■ Task to complete ■
The answer must consist of every line below containing "details".

::::

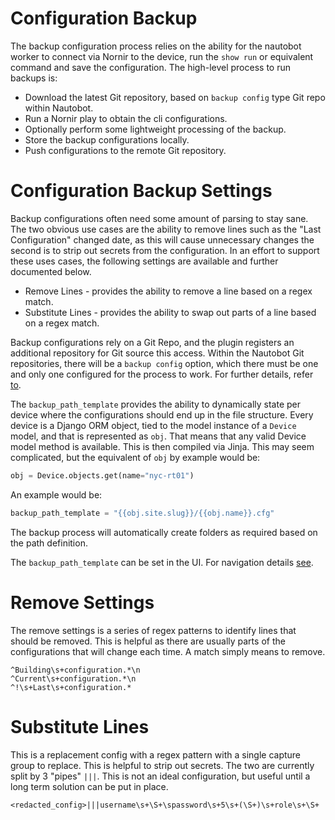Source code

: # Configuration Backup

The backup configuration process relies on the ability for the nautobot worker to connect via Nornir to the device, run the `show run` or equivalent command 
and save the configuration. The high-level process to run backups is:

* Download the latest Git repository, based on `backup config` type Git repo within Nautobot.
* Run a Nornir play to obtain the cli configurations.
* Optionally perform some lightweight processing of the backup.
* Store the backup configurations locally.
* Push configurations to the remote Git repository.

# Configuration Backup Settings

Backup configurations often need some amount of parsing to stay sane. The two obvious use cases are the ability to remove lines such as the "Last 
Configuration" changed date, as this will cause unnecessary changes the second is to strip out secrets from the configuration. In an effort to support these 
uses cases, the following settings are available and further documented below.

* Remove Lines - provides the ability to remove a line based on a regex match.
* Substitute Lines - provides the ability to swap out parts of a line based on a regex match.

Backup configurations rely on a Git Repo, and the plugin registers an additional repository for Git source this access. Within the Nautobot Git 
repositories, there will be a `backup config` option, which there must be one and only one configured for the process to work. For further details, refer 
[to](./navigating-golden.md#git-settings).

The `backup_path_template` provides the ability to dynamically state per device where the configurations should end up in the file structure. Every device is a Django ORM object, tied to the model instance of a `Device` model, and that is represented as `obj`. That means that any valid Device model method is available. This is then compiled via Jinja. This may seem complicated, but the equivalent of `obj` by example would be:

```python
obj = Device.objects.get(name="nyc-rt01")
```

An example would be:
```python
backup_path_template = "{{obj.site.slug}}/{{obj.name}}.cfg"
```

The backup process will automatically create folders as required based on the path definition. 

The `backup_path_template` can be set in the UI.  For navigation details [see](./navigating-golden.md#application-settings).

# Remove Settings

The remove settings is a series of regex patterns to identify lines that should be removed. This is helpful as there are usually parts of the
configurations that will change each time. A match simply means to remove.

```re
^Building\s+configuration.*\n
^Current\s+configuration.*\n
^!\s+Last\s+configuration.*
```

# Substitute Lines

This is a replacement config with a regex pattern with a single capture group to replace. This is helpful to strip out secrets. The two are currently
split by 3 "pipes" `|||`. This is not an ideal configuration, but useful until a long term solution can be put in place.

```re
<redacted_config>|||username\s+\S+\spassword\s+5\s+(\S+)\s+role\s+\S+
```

::::

■ Completed exercise ■
repositories, there will be a `backup config` option, which there must be one and only one configured for the process to work. For further details, refer 
The `backup_path_template` can be set in the UI.  For navigation details [see](./navigating-golden.md#application-settings).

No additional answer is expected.